This statement is made by eleven former presidents of the Canadian Bar Association: L. Yves Fortier of Montreal; Thomas G. Heintzman of Toronto; Simon V. Potter of Montreal; Susan McGrath of Iroquois Falls; D. Kevin Carroll of Barrie; Bernard Amyot of Montreal; Paul Fraser of Victoria; Daphne Dumont of Charlottetown; Guy Joubert of Winnipeg; Rod Snow of Whitehorse; and William Johnson of Regina.
The recent comments by Prime Minister Stephen Harper, claiming that the Chief Justice of Canada attempted an inappropriate conversation with him, demonstrate a disrespect by the executive branch for the judicial branch of our constitutional democracy, and for the Chief Justice of Canada as the most senior member of the Canadian judiciary. This is so despite the fact that the discussion in question involved a possible new appointment to the Supreme Court of Canada, a topic well within guidelines for appropriate conversations between prime ministers and chief justices.
The judicial branch is one of the three independent components of Canada's constitutional democracy, the other two being the legislative and the executive branches. Our system can operate effectively only if each component is respectful and courteous in its relations with the others. The courtesy and respect that these relationships require are particularly important for the judicial branch because it must ultimately judge the constitutionality of the conduct of the other two branches and, yet, at the same time, must on a day-to-day administrative level have dialogue with them. Furthermore, the judicial branch, and judges generally, do not have the ability to defend themselves if those very relationships are used as grounds for attack.

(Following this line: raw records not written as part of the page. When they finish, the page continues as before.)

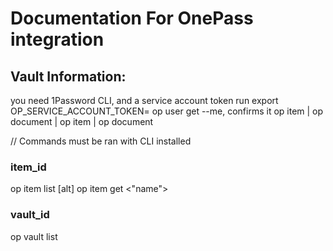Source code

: # Documentation For OnePass integration

## Vault Information:
you need 1Password CLI, and a service account token
run export OP_SERVICE_ACCOUNT_TOKEN=<token>
op user get --me, confirms it
op item | op document | op item | op document 

// Commands must be ran with CLI installed

### item_id
op item list
[alt] op item get <"name">

### vault_id
op vault list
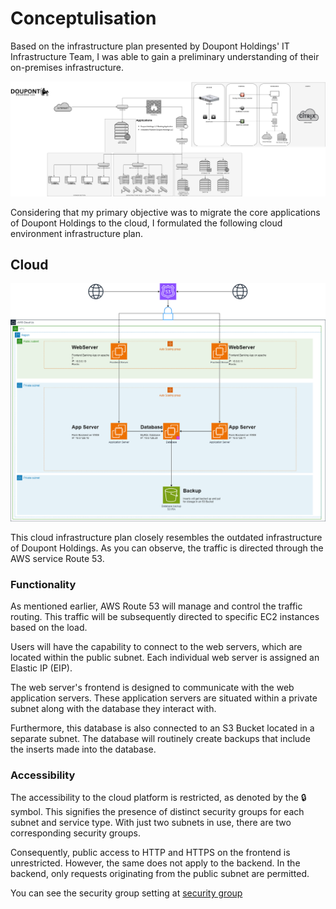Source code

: # Conceptulisation 
Based on the infrastructure plan presented by Doupont Holdings' IT Infrastructure Team, I was able to gain a preliminary understanding of their on-premises infrastructure. 

![OnPrem](../images/Doupont-Holdings-LLC-Infrastructure-On-Prem.png)

Considering that my primary objective was to migrate the core applications of Doupont Holdings to the cloud, I formulated the following cloud environment infrastructure plan.

## Cloud
![Infrastructure Cloud](../images/Doupont-Holdings-LLC-Cloud-Infrastructure.png)

This cloud infrastructure plan closely resembles the outdated infrastructure of Doupont Holdings. As you can observe, the traffic is directed through the AWS service Route 53. 

### Functionality

As mentioned earlier, AWS Route 53 will manage and control the traffic routing. This traffic will be subsequently directed to specific EC2 instances based on the load.

Users will have the capability to connect to the web servers, which are located within the public subnet. Each individual web server is assigned an Elastic IP (EIP).

The web server's frontend is designed to communicate with the web application servers. These application servers are situated within a private subnet along with the database they interact with.

Furthermore, this database is also connected to an S3 Bucket located in a separate subnet. The database will routinely create backups that include the inserts made into the database.

### Accessibility
The accessibility to the cloud platform is restricted, as denoted by the 🔒 symbol. This signifies the presence of distinct security groups for each subnet and service type. With just two subnets in use, there are two corresponding security groups.

Consequently, public access to HTTP and HTTPS on the frontend is unrestricted. However, the same does not apply to the backend. In the backend, only requests originating from the public subnet are permitted.

You can see the security group setting at [security group](../G1-security/security-groups.md)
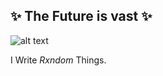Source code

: ## ✨ The Future is vast ✨

 ![alt text](https://i.giphy.com/media/v1.Y2lkPTc5MGI3NjExcTQ4cXBpeGt2MjNpN2xxeGoyMjJubnp3MXRjeDg1OWg4ZWV0OW9xNiZlcD12MV9pbnRlcm5hbF9naWZfYnlfaWQmY3Q9cw/OEV5W3prJnfurTzXmC/giphy.gif)

I Write *Rxndom* Things.

<!--
**Fantonos/Fantonos** is a ✨ _special_ ✨ repository because its `README.md` (this file) appears on your GitHub profile.

Here are some ideas to get you started:
- ![alt text](https://github.com/images/mona-whisper.gif)
- 🔭 I’m currently working on ...
- 🌱 I’m currently learning ...
- 👯 I’m looking to collaborate on ...
- 🤔 I’m looking for help with ...
- 💬 Ask me about ...
- 📫 How to reach me: ...
- 😄 Pronouns: ...
- ⚡ Fun fact: ...
-->
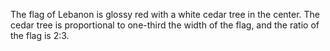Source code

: The flag of Lebanon is glossy red with a white cedar tree in the center. The cedar tree is proportional to one-third the width of the flag, and the ratio of the flag is 2:3.
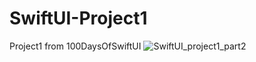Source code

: # SwiftUI-Project1
Project1 from 100DaysOfSwiftUI
![SwiftUI_project1_part2](https://user-images.githubusercontent.com/16608104/146373600-129ee819-9bbf-4967-82ab-67eab2b85b32.gif)
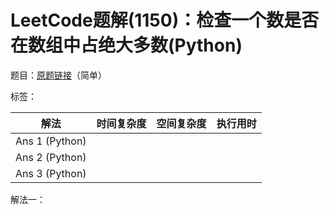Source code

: # LeetCode题解(1150)：检查一个数是否在数组中占绝大多数(Python)

题目：[原题链接](https://leetcode-cn.com/problems/check-if-a-number-is-majority-element-in-a-sorted-array/)（简单）

标签：

| 解法           | 时间复杂度 | 空间复杂度 | 执行用时 |
| -------------- | ---------- | ---------- | -------- |
| Ans 1 (Python) |            |            |          |
| Ans 2 (Python) |            |            |          |
| Ans 3 (Python) |            |            |          |

解法一：

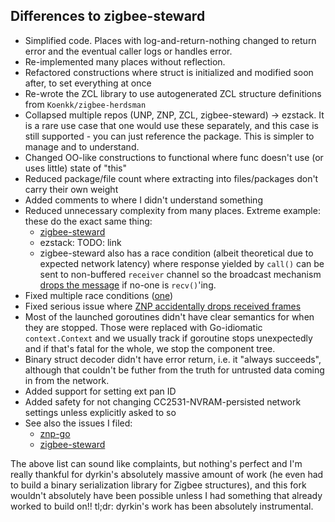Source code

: Differences to zigbee-steward
-----------------------------

- Simplified code. Places with log-and-return-nothing changed to return error and the eventual caller
  logs or handles error.
- Re-implemented many places without reflection.
- Refactored constructions where struct is initialized and modified soon after, to set everything at once
- Re-wrote the ZCL library to use autogenerated ZCL structure definitions from `Koenkk/zigbee-herdsman`
- Collapsed multiple repos (UNP, ZNP, ZCL, zigbee-steward) -> ezstack. It is a rare use case that one
  would use these separately, and this case is still supported - you can just reference the package.
  This is simpler to manage and to understand.
- Changed OO-like constructions to functional where func doesn't use (or uses little) state of "this"
- Reduced package/file count where extracting into files/packages don't carry their own weight
- Added comments to where I didn't understand something
- Reduced unnecessary complexity from many places. Extreme example: these do the exact same thing:
	* [zigbee-steward](https://github.com/dyrkin/zigbee-steward/blob/a1dc32edfb8560969ea4aedb6f85d05d8279cd7a/coordinator/coordinator.go#L219)
	* ezstack: TODO: link
	* zigbee-steward also has a race condition (albeit theoretical due to expected network latency) where
	  response yielded by `call()` can be sent to non-buffered `receiver` channel so the broadcast mechanism
	  [drops the message](https://github.com/tv42/topic/blob/aa72cbe81b4823f349da47a4d749cdda61677c09/topic.go#L48)
	  if no-one is `recv()`'ing.
- Fixed multiple race conditions ([one](https://github.com/dyrkin/znp-go/issues/2))
- Fixed serious issue where [ZNP accidentally drops received frames](https://github.com/dyrkin/znp-go/issues/1)
- Most of the launched goroutines didn't have clear semantics for when they are stopped. Those were
  replaced with Go-idiomatic `context.Context` and we usually track if goroutine stops unexpectedly
  and if that's fatal for the whole, we stop the component tree.
- Binary struct decoder didn't have error return, i.e. it "always succeeds", although that couldn't
  be futher from the truth for untrusted data coming in from the network.
- Added support for setting ext pan ID
- Added safety for not changing CC2531-NVRAM-persisted network settings unless explicitly asked to so
- See also the issues I filed:
  * [znp-go](https://github.com/dyrkin/znp-go/issues/created_by/joonas-fi)
  * [zigbee-steward](https://github.com/dyrkin/zigbee-steward/issues/created_by/joonas-fi)

The above list can sound like complaints, but nothing's perfect and I'm really thankful for dyrkin's
absolutely massive amount of work (he even had to build a binary serialization library for Zigbee
structures), and this fork wouldn't absolutely have been possible unless I had something that
already worked to build on!! tl;dr: dyrkin's work has been absolutely instrumental.
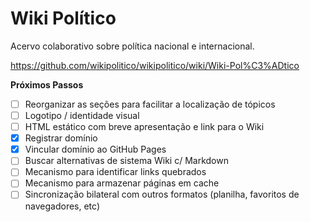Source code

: # Wiki Político
Acervo colaborativo sobre política nacional e internacional.

https://github.com/wikipolitico/wikipolitico/wiki/Wiki-Pol%C3%ADtico

**Próximos Passos**
- [ ] Reorganizar as seções para facilitar a localização de tópicos
- [ ] Logotipo / identidade visual
- [ ] HTML estático com breve apresentação e link para o Wiki
- [X] Registrar domínio
- [X] Vincular domínio ao GitHub Pages
- [ ] Buscar alternativas de sistema Wiki c/ Markdown
- [ ] Mecanismo para identificar links quebrados
- [ ] Mecanismo para armazenar páginas em cache
- [ ] Sincronização bilateral com outros formatos (planilha, favoritos de navegadores, etc)
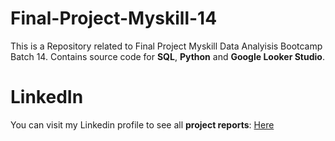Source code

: # Final-Project-Myskill-14
This is a Repository related to Final Project Myskill Data Analyisis Bootcamp Batch 14. Contains source code for **SQL**, **Python** and **Google Looker Studio**. <br />

# LinkedIn
You can visit my Linkedin profile to see all **project reports**: [Here](https://www.linkedin.com/in/fathinnm/details/projects/)<br />

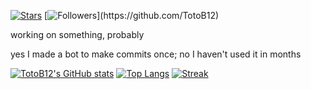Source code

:[![Stars](https://img.shields.io/badge/dynamic/json?label=%20Stars&query=%24.stars&url=https://api.github-star-counter.workers.dev/user/TotoB12)](https://github.com/TotoB12)
[![Followers](https://img.shields.io/badge/dynamic/json?logo=github&label=GitHub+Followers&labelColor=282c34&color=181717&query=%24.data.totalSubs&url=https%3A%2F%2Fapi.spencerwoo.com%2Fsubstats%2F%3Fsource%3Dgithub%26queryKey%3DTotoB12&longCache=true")](https://github.com/TotoB12)

working on something, probably

yes I made a bot to make commits once;
no I haven't used it in months

[![TotoB12's GitHub stats](https://github-readme-stats.vercel.app/api?username=TotoB12&count_private=true&show_icons=true&theme=vue-dark&include_all_commits=true)](https://github.com/TotoB12)
[![Top Langs](https://github-readme-stats.vercel.app/api/top-langs/?username=TotoB12&layout=compact&theme=vue-dark)](https://github.com/TotoB12)
[![Streak](https://github-readme-streak-stats.herokuapp.com/?user=TotoB12&theme=vue-dark)](https://github.com/TotoB12)
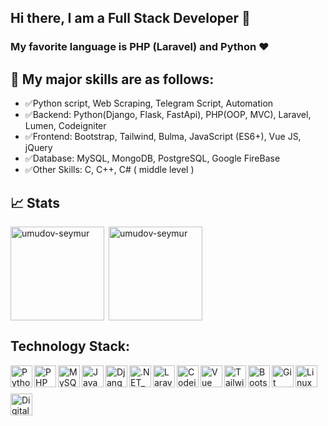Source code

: ## Hi there, I am a Full Stack Developer 👋

### My favorite language is PHP (Laravel) and Python ❤️
## 🌈 My major skills are as follows:

- ✅Python script, Web Scraping, Telegram Script, Automation
- ✅Backend: Python(Django, Flask, FastApi), PHP(OOP, MVC), Laravel, Lumen, Codeigniter
- ✅Frontend: Bootstrap, Tailwind, Bulma, JavaScript (ES6+), Vue JS, jQuery
- ✅Database: MySQL, MongoDB, PostgreSQL, Google FireBase
- ✅Other Skills: C, C++, C# ( middle level )

<!-- ## 📈 Stats
[![Top Langs](https://github-readme-stats.vercel.app/api/top-langs/?username=umudov-seymur&langs_count=10&layout=compact)](https://github-readme-stats.vercel.app/api/top-langs/?username=umudov-seymur&langs_count=10&layout=compact) -->

## 📈 Stats

<p><img align="left" height="150" src="https://github-readme-stats.vercel.app/api?username=umudov-seymur&theme=react&show_icons=true&include_all_commits=true" alt="umudov-seymur" /></p>
<p>&nbsp;<img align="center" src="https://github-readme-stats.vercel.app/api/top-langs/?username=umudov-seymur&theme=react&layout=compact" alt="umudov-seymur" height="150" /></p>

## Technology Stack:

<img align="left" alt="Python" height="35px" src="https://www.vectorlogo.zone/logos/python/python-icon.svg" />
<img align="left" alt="PHP" height="35px" src="https://www.vectorlogo.zone/logos/php/php-ar21.svg" />
<img align="left" alt="MySQL" height="35px" src="https://i.imgur.com/pnetQ7R.png" />
<img align="left" alt="JavaScript" height="35px" src="https://i.imgur.com/oanGK70.png" />
<img align="left" alt="Django" height="35px" src="https://www.vectorlogo.zone/logos/djangoproject/djangoproject-ar21.svg" />
<img align="left" alt=".NET_CORE" height="35px" src="https://upload.wikimedia.org/wikipedia/commons/thumb/e/ee/.NET_Core_Logo.svg/512px-.NET_Core_Logo.svg.png?20210328084203" />
<img align="left" alt="Laravel" height="35px" src="https://www.vectorlogo.zone/logos/laravel/laravel-ar21.svg" />
<img align="left" alt="Codeigniter" height="35px" src="https://i.imgur.com/GRvKSt2.png" />
<img align="left" alt="Vue JS" height="35px" src="https://i.imgur.com/qYo61By.png" />
<img align="left" alt="Tailwind" height="35px" src="https://i.imgur.com/lAiNCNE.png" />
<img align="left" alt="Bootstrap" height="35px" src="https://i.imgur.com/0iJOAWb.png" />
<img align="left" alt="Git" height="35px" src="https://www.vectorlogo.zone/logos/linux/linux-icon.svg" />
<img align="left" alt="Linux" height="35px" src="https://www.vectorlogo.zone/logos/git-scm/git-scm-icon.svg" />
<img align="left" alt="Digital Ocean" style="margin-top: 10px;" height="35px" src="https://www.vectorlogo.zone/logos/digitalocean/digitalocean-ar21.svg" />


<!--
**umudov-seymur/umudov-seymur** is a ✨ _special_ ✨ repository because its `README.md` (this file) appears on your GitHub profile.

Here are some ideas to get you started:

- 🔭 I’m currently working on ...
- 🌱 I’m currently learning ...
- 👯 I’m looking to collaborate on ...
- 🤔 I’m looking for help with ...
- 💬 Ask me about ...
- 📫 How to reach me: ...
- 😄 Pronouns: ...
- ⚡ Fun fact: ...
-->
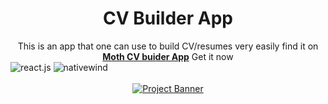   <h1 align="center">CV Builder App</h1>

   <div align="center">
     This is an app that one can use to build CV/resumes very easily find it on <a href="https://drive.google.com/file/d/13nz-6QLrCvDB42EFpAWys22aUHiyEJYY/view?usp=drive_link" target="_blank"><b>Moth CV buider App</b></a> Get it now
    </div>
</div>
 <div>
  <img src="https://img.shields.io/badge/-React_Native-black?style=for-the-badge&logoColor=white&logo=react&color=61DAFB" alt="react.js" />
  <img src="https://img.shields.io/badge/NativeWind-black?style=for-the-badge&logoColor=white&logo=tailwindcss&color=06B6D4" alt="nativewind" />
</div>
 <div align="center">
  <br />
    <a href="https://youtu.be/ZBCUegTZF7M?si=ubt0vk70lSjt6DCs" target="_blank">
      <img src="https://storage.googleapis.com/mzunidates/Screenshot%20(123).png" alt="Project Banner">
    </a>
  <br />

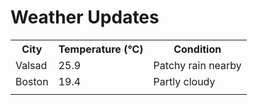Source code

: # Weather Updates

<!-- WEATHER-UPDATE-START -->
<table><tr><th>City</th><th>Temperature (°C)</th><th>Condition</th></tr><tr><td>Valsad</td><td>25.9</td><td>Patchy rain nearby</td></tr><tr><td>Boston</td><td>19.4</td><td>Partly cloudy</td></tr><tr><td></td><td></td><td></td></tr></table>
<!-- WEATHER-UPDATE-END -->
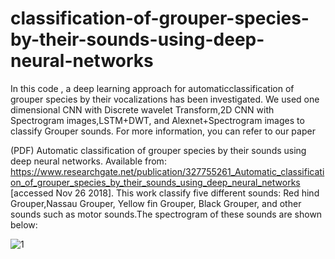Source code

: # classification-of-grouper-species-by-their-sounds-using-deep-neural-networks
In this code , a deep learning approach  for automaticclassification of grouper species by their vocalizations has been investigated.  We used one dimensional CNN with Discrete wavelet Transform,2D CNN with Spectrogram images,LSTM+DWT, and Alexnet+Spectrogram images to classify Grouper sounds. For more information, you can refer to our paper 

(PDF) Automatic classification of grouper species by their sounds using deep neural networks. Available from: https://www.researchgate.net/publication/327755261_Automatic_classification_of_grouper_species_by_their_sounds_using_deep_neural_networks [accessed Nov 26 2018].
 This work classify five different sounds: Red hind Grouper,Nassau Grouper, Yellow fin Grouper, Black Grouper, and other sounds such as motor sounds.The spectrogram of these sounds are shown below:

![1](https://user-images.githubusercontent.com/45046562/48997994-e4d14400-f11f-11e8-9361-3293ff6c9c07.jpg)
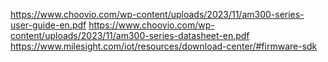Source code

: https://www.choovio.com/wp-content/uploads/2023/11/am300-series-user-guide-en.pdf
https://www.choovio.com/wp-content/uploads/2023/11/am300-series-datasheet-en.pdf
https://www.milesight.com/iot/resources/download-center/#firmware-sdk
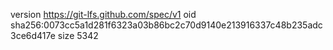 version https://git-lfs.github.com/spec/v1
oid sha256:0073cc5a1d281f6323a03b86bc2c70d9140e213916337c48b235adc3ce6d417e
size 5342
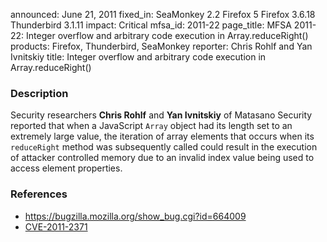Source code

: announced: June 21, 2011
fixed_in: SeaMonkey 2.2
          Firefox 5
          Firefox 3.6.18
          Thunderbird 3.1.11
impact: Critical
mfsa_id: 2011-22
page_title: MFSA 2011-22: Integer overflow and arbitrary code execution in Array.reduceRight()
products: Firefox, Thunderbird, SeaMonkey
reporter: Chris Rohlf and Yan Ivnitskiy
title: Integer overflow and arbitrary code execution in Array.reduceRight()

<h3>Description</h3>

<p>Security researchers <strong>Chris Rohlf</strong> and <strong>Yan
Ivnitskiy</strong> of Matasano Security reported that when a
JavaScript <code>Array</code> object had its length set to an
extremely large value, the iteration of array elements that occurs
when its <code>reduceRight</code> method was subsequently called could
result in the execution of attacker controlled memory due to an
invalid index value being used to access element properties.</p>

<h3>References</h3>

<ul>
  <li><a href="https://bugzilla.mozilla.org/show_bug.cgi?id=664009">https://bugzilla.mozilla.org/show_bug.cgi?id=664009</a></li>
  <li><a class="ex-ref" href="http://cve.mitre.org/cgi-bin/cvename.cgi?name=CVE-2011-2371">CVE-2011-2371</a></li>
</ul>




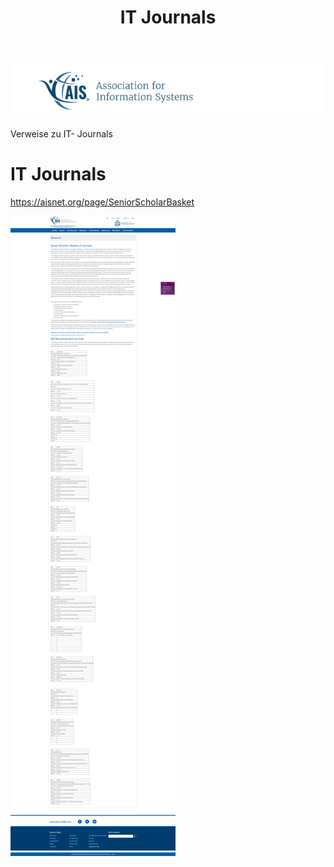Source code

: ﻿---
layout: post
title: IT Journals 
categories: [journals]
tags: [journals]
---
![](../pics/20230713121126_it_journals.png)

Verweise zu IT- Journals 

# IT Journals 

<https://aisnet.org/page/SeniorScholarBasket> 

![2020 09 24 Journals](../pic/2020-09-24-journals.png)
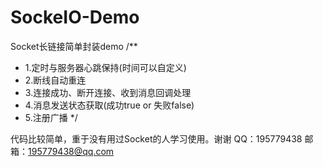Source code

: # SockeIO-Demo

Socket长链接简单封装demo
/**
 * 1.定时与服务器心跳保持(时间可以自定义)
 * 2.断线自动重连
 * 3.连接成功、断开连接、收到消息回调处理
 * 4.消息发送状态获取(成功true or 失败false)
 * 5.注册广播
 */
 
 
 代码比较简单，重于没有用过Socket的人学习使用。谢谢
 QQ：195779438
 邮箱：195779438@qq.com
 
 
 

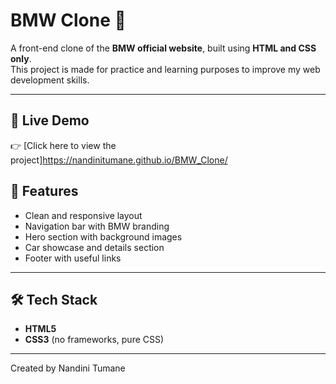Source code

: # BMW Clone 🚗

A front-end clone of the **BMW official website**, built using **HTML and CSS only**.  
This project is made for practice and learning purposes to improve my web development skills.

---
## 🚀 Live Demo
👉 [Click here to view the project]https://nandinitumane.github.io/BMW_Clone/

## 📌 Features
- Clean and responsive layout  
- Navigation bar with BMW branding  
- Hero section with background images  
- Car showcase and details section  
- Footer with useful links  

---

## 🛠️ Tech Stack
- **HTML5**
- **CSS3** (no frameworks, pure CSS)

---
Created by Nandini Tumane

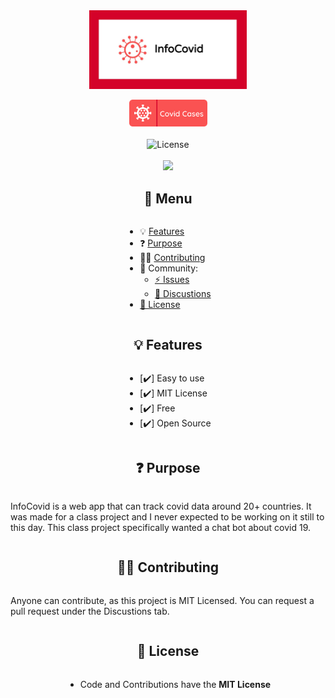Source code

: <div style="display:flex;align-items:center;flex-direction:column">
<img src="/src/assets/infoCovidRepoCard.jpg" style ="width:50%;">
<br />
<a href = "https://abhirath.net"><img src = "/src/assets/coro.svg" style ="width:125px;"></a>
<br />
<img src="https://img.shields.io/badge/License-MIT-%23D40229" alt="License">
<br />
  <a href="https://visitor-badge.glitch.me/#docs"><img src="https://visitor-badge.glitch.me/badge?page_id=TalkativeDiv/InfoCovid"></a>

## 📎 Menu

- 💡 [Features](#features)
- ❓ [Purpose](#purpose)
- 👨‍💻 [Contributing](#contributing)
- 🍻 Community:
  - [⚡ Issues](https://github.com/TalkativeDiv/random-number/issues)
  - [💬 Discustions](https://github.com/TalkativeDiv/random-number/discussions)
- [💫 License](#license)

## 💡 Features

- [✔️] Easy to use
- [✔️] MIT License
- [✔️] Free
- [✔️] Open Source

## ❓ Purpose

InfoCovid is a web app that can track covid data around 20+ countries. It was made for a class project and I never expected to be working on it still to this day. This class project specifically wanted a chat bot about covid 19.
## 👨‍💻 Contributing

Anyone can contribute, as this project is MIT Licensed. You can request a pull request under the Discustions tab.

## 💫 License

- Code and Contributions have the **MIT License**


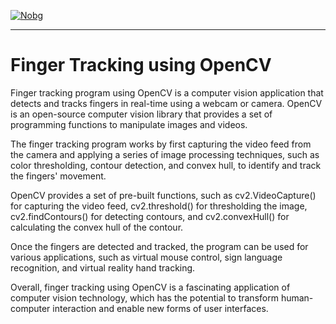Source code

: 
<a href="https://media2.giphy.com/media/glJdAXojfP3wPEg84a/200w.webp?cid=ecf05e47qfvs1p2q0zux12vh1z8ycoy3d1ohjvovcs5ne2pc&rid=200w.webp&ct=g"><img src="https://media2.giphy.com/media/glJdAXojfP3wPEg84a/200w.webp?cid=ecf05e47qfvs1p2q0zux12vh1z8ycoy3d1ohjvovcs5ne2pc&rid=200w.webp&ct=g" alt="Nobg" border="0"></a>

----------------------------------------------------------------------------------------------------

# Finger Tracking using OpenCV


Finger tracking program using OpenCV is a computer vision application that detects and tracks fingers in real-time using a webcam or camera. OpenCV is an open-source computer vision library that provides a set of programming functions to manipulate images and videos.

The finger tracking program works by first capturing the video feed from the camera and applying a series of image processing techniques, such as color thresholding, contour detection, and convex hull, to identify and track the fingers' movement.

OpenCV provides a set of pre-built functions, such as cv2.VideoCapture() for capturing the video feed, cv2.threshold() for thresholding the image, cv2.findContours() for detecting contours, and cv2.convexHull() for calculating the convex hull of the contour.

Once the fingers are detected and tracked, the program can be used for various applications, such as virtual mouse control, sign language recognition, and virtual reality hand tracking.

Overall, finger tracking using OpenCV is a fascinating application of computer vision technology, which has the potential to transform human-computer interaction and enable new forms of user interfaces.
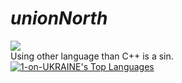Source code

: # *unionNorth*
![](https://komarev.com/ghpvc/?username=Vasika-uso)                   
Using other language than C++ is a sin.                               
[![1-on-UKRAINE's Top Languages](https://github-readme-stats.vercel.app/api/top-langs/?username=Vasika-uso&layout=compact&theme=dark)](https://github.com/Vasika-uso/github-readme-stats)     

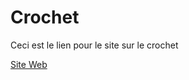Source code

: # Crochet

Ceci est le lien pour le site sur le crochet

[Site Web](https://jolan-b.github.io/EncyclopedieDuCrochet/)
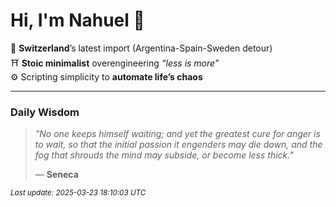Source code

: # Hi, I'm Nahuel :tiger:

📍 **Switzerland**’s latest import (Argentina-Spain-Sweden detour)  
⛩️ **Stoic minimalist** overengineering *“less is more”*  
⚙️ Scripting simplicity to **automate life’s chaos**

---

### Daily Wisdom
> _"No one keeps himself waiting; and yet the greatest cure for anger is to wait, so that the initial passion it engenders may die down, and the fog that shrouds the mind may subside, or become less thick."_  
>
> — **Seneca**

<sub>*Last update: 2025-03-23 18:10:03 UTC*</sub>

The events in April to July 2013 demonstrate the usual and respectful relationship between the judicial branch and the other two branches of government. In April 2013, the Chief Justice, quite properly and according to long-standing tradition, provided her input to the appropriate parliamentary committee about proposed new appointments to the Supreme Court of Canada. In July, she provided her input to the Canadian government. These discussions occurred well before the nomination of Justice Marc Nadon. They were perfectly in line with the sort of courteous discussions which have historically occurred and which Canadians would expect to occur between the judiciary and the executive with respect to judicial appointments.
In contrast, the recent statements by the Prime Minister were made nine months after the conversations in question occurred, long after the Prime Minister could have dealt with any aspect of those discussions if there had been any good-faith reason to do so. The Prime Minister’s statements were made only after the government had been a litigant in appeals before the Supreme Canada, leaving the impression that the statements were aimed at the Court as a reaction to the result of the decisions in those appeals -- conduct in which no respectful private litigant should engage.
As recent press reports demonstrate, these circumstances leave us concerned that the Prime Minister’s statements may intimidate or harm the ability of the Supreme Court of Canada to render justice objectively and fairly -- even when the government of Canada chooses to be a litigant before it. In addition, the statement threatens to lead to abandonment of the fruitful and necessary respectful relationships between the Supreme Court of Canada and the two other branches of government and a refusal by the Court, and all courts, to have any dealings with the other two branches for fear of retribution to which the judicial branch cannot in any seemly fashion respond fully.
As former presidents of the Canadian Bar Association, we ask the Prime Minister to remedy this situation in a way which will demonstrate to our judiciary and to Canadians at large that he respects the independence of our courts and will treat with due courtesy the Chief Justice of Canada.